(Task material begins)
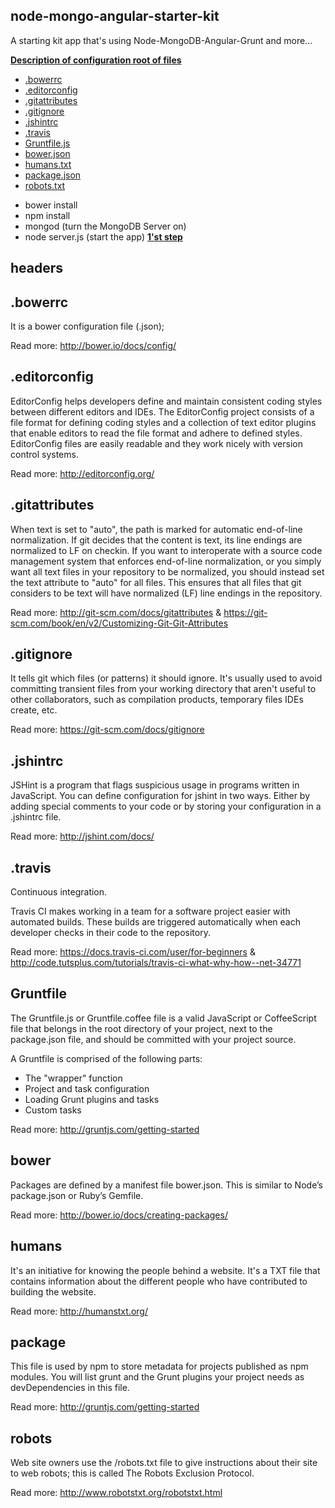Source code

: ## node-mongo-angular-starter-kit
A starting kit app that's using Node-MongoDB-Angular-Grunt and more...

**[Description of configuration root of files](#headers)**
* [.bowerrc](#bowerrc)
* [.editorconfig](#editorconfig)
* [.gitattributes](#gitattributes)
* [.gitignore](#gitignore)
* [.jshintrc](#jshintrc)
* [.travis](#travis)
* [Gruntfile.js](#gruntfile)
* [bower.json](#bower)
* [humans.txt](#humans)
* [package.json](#package)
* [robots.txt](#robots)
- bower install
- npm install
- mongod (turn the MongoDB Server on)
- node server.js (start the app)
**[1'st step](#firststep)**





## headers
## .bowerrc
It is a bower configuration file (.json); 

Read more: http://bower.io/docs/config/

## .editorconfig
EditorConfig helps developers define and maintain consistent coding styles between different editors and IDEs. The EditorConfig project consists of a file format for defining coding styles and a collection of text editor plugins that enable editors to read the file format and adhere to defined styles. EditorConfig files are easily readable and they work nicely with version control systems.

Read more: http://editorconfig.org/

## .gitattributes
When text is set to "auto", the path is marked for automatic end-of-line normalization. If git decides that the content is text, its line endings are normalized to LF on checkin.
If you want to interoperate with a source code management system that enforces end-of-line normalization, or you simply want all text files in your repository to be normalized, you should instead set the text attribute to "auto" for all files.
This ensures that all files that git considers to be text will have normalized (LF) line endings in the repository.

Read more: http://git-scm.com/docs/gitattributes & https://git-scm.com/book/en/v2/Customizing-Git-Git-Attributes

## .gitignore
It tells git which files (or patterns) it should ignore. It's usually used to avoid committing transient files from your working directory that aren't useful to other collaborators, such as compilation products, temporary files IDEs create, etc.

Read more: https://git-scm.com/docs/gitignore

## .jshintrc
JSHint is a program that flags suspicious usage in programs written in JavaScript.
You can define configuration for jshint in two ways. Either by adding special comments to your code or by storing your configuration in a .jshintrc file. 

Read more: http://jshint.com/docs/

## .travis
Continuous integration.

Travis CI makes working in a team for a software project easier with automated builds. These builds are triggered automatically when each developer checks in their code to the repository.

Read more: https://docs.travis-ci.com/user/for-beginners & http://code.tutsplus.com/tutorials/travis-ci-what-why-how--net-34771

## Gruntfile
The Gruntfile.js or Gruntfile.coffee file is a valid JavaScript or CoffeeScript file that belongs in the root directory of your project, next to the package.json file, and should be committed with your project source.

A Gruntfile is comprised of the following parts:

- The "wrapper" function
- Project and task configuration
- Loading Grunt plugins and tasks
- Custom tasks

Read more: http://gruntjs.com/getting-started

## bower
Packages are defined by a manifest file bower.json. This is similar to Node’s package.json or Ruby’s Gemfile.

Read more: http://bower.io/docs/creating-packages/

## humans
It's an initiative for knowing the people behind a website. It's a TXT file that contains information about the different people who have contributed to building the website.

Read more: http://humanstxt.org/

## package
This file is used by npm to store metadata for projects published as npm modules. You will list grunt and the Grunt plugins your project needs as devDependencies in this file.

Read more: http://gruntjs.com/getting-started

## robots
Web site owners use the /robots.txt file to give instructions about their site to web robots; this is called The Robots Exclusion Protocol.

Read more: http://www.robotstxt.org/robotstxt.html
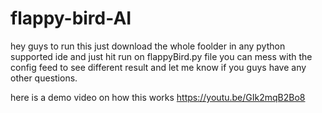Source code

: # flappy-bird-AI

hey guys to run this just download the whole foolder in any python supported ide and just hit run on flappyBird.py file you can mess with the config feed to see different result and let me know if you guys have any other questions.  


here is a demo video on how this works https://youtu.be/GIk2mqB2Bo8
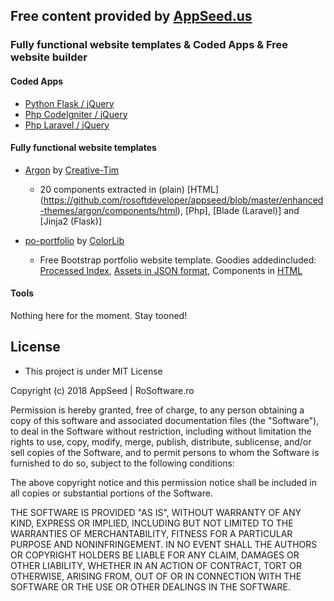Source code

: ## Free content provided by [AppSeed.us](https://www.appseed.us/?ref=github) 
### Fully functional website templates & Coded Apps & Free website builder 

#### Coded Apps   
*  [Python Flask / jQuery](https://github.com/rosoftdeveloper/appseed/tree/master/coded-apps/py-flask-jq)
*  [Php CodeIgniter / jQuery](https://github.com/rosoftdeveloper/appseed/tree/master/coded-apps/php-ci-jq)
*  [Php Laravel / jQuery](https://github.com/rosoftdeveloper/appseed/tree/master/coded-apps/php-laravel-jq)


#### Fully functional website templates   

* [Argon](https://github.com/creativetimofficial/argon-design-system) by [Creative-Tim](https://demos.creative-tim.com/argon-design-system/)
  * 20 components extracted in (plain) [HTML] (https://github.com/rosoftdeveloper/appseed/blob/master/enhanced-themes/argon/components/html), [Php], [Blade (Laravel)] and [Jinja2 (Flask)]  

* [po-portfolio](https://colorlib.com/wp/template/po-portfolio/) by [ColorLib](https://colorlib.com/)
  * Free Bootstrap portfolio website template. Goodies addedincluded: [Processed Index](https://github.com/rosoftdeveloper/appseed/blob/master/enhanced-themes/po-portfolio/index_p.html), [Assets in JSON format](https://github.com/rosoftdeveloper/appseed/blob/master/enhanced-themes/po-portfolio/index_data.json), Components in [HTML](https://github.com/rosoftdeveloper/appseed/tree/master/enhanced-themes/po-portfolio/components)   

#### Tools
Nothing here for the moment. Stay tooned!


## License 
* This project is under MIT License


Copyright (c) 2018 AppSeed | RoSoftware.ro

Permission is hereby granted, free of charge, to any person obtaining a copy
of this software and associated documentation files (the "Software"), to deal
in the Software without restriction, including without limitation the rights
to use, copy, modify, merge, publish, distribute, sublicense, and/or sell
copies of the Software, and to permit persons to whom the Software is
furnished to do so, subject to the following conditions:

The above copyright notice and this permission notice shall be included in all
copies or substantial portions of the Software.

THE SOFTWARE IS PROVIDED "AS IS", WITHOUT WARRANTY OF ANY KIND, EXPRESS OR
IMPLIED, INCLUDING BUT NOT LIMITED TO THE WARRANTIES OF MERCHANTABILITY,
FITNESS FOR A PARTICULAR PURPOSE AND NONINFRINGEMENT. IN NO EVENT SHALL THE
AUTHORS OR COPYRIGHT HOLDERS BE LIABLE FOR ANY CLAIM, DAMAGES OR OTHER
LIABILITY, WHETHER IN AN ACTION OF CONTRACT, TORT OR OTHERWISE, ARISING FROM,
OUT OF OR IN CONNECTION WITH THE SOFTWARE OR THE USE OR OTHER DEALINGS IN THE
SOFTWARE.


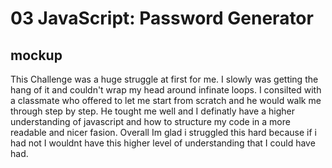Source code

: # 03 JavaScript: Password Generator

## mockup

This Challenge was a huge struggle at first for me. I slowly was getting the hang of it and couldn't wrap my head around infinate loops. I consilted with a classmate who offered to let me start from scratch and he would walk me through step by step. He tought me well and I definatly have a higher understanding of javascript and how to structure my code in a more readable and nicer fasion. Overall Im glad i struggled this hard because if i had not I wouldnt have this higher level of understanding that I could have had.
(Task material ends)
== To do ==
Starting at the first line of the records above, set down each line exactly through the one that holds "## .gitattributes". Omit pictures.

== Solution for this exercise ==
Source code

: ## node-mongo-angular-starter-kit
A starting kit app that's using Node-MongoDB-Angular-Grunt and more...

**[Description of configuration root of files](#headers)**
* [.bowerrc](#bowerrc)
* [.editorconfig](#editorconfig)
* [.gitattributes](#gitattributes)
* [.gitignore](#gitignore)
* [.jshintrc](#jshintrc)
* [.travis](#travis)
* [Gruntfile.js](#gruntfile)
* [bower.json](#bower)
* [humans.txt](#humans)
* [package.json](#package)
* [robots.txt](#robots)
- bower install
- npm install
- mongod (turn the MongoDB Server on)
- node server.js (start the app)
**[1'st step](#firststep)**





## headers
## .bowerrc
It is a bower configuration file (.json); 

Read more: http://bower.io/docs/config/

## .editorconfig
EditorConfig helps developers define and maintain consistent coding styles between different editors and IDEs. The EditorConfig project consists of a file format for defining coding styles and a collection of text editor plugins that enable editors to read the file format and adhere to defined styles. EditorConfig files are easily readable and they work nicely with version control systems.

Read more: http://editorconfig.org/

## .gitattributes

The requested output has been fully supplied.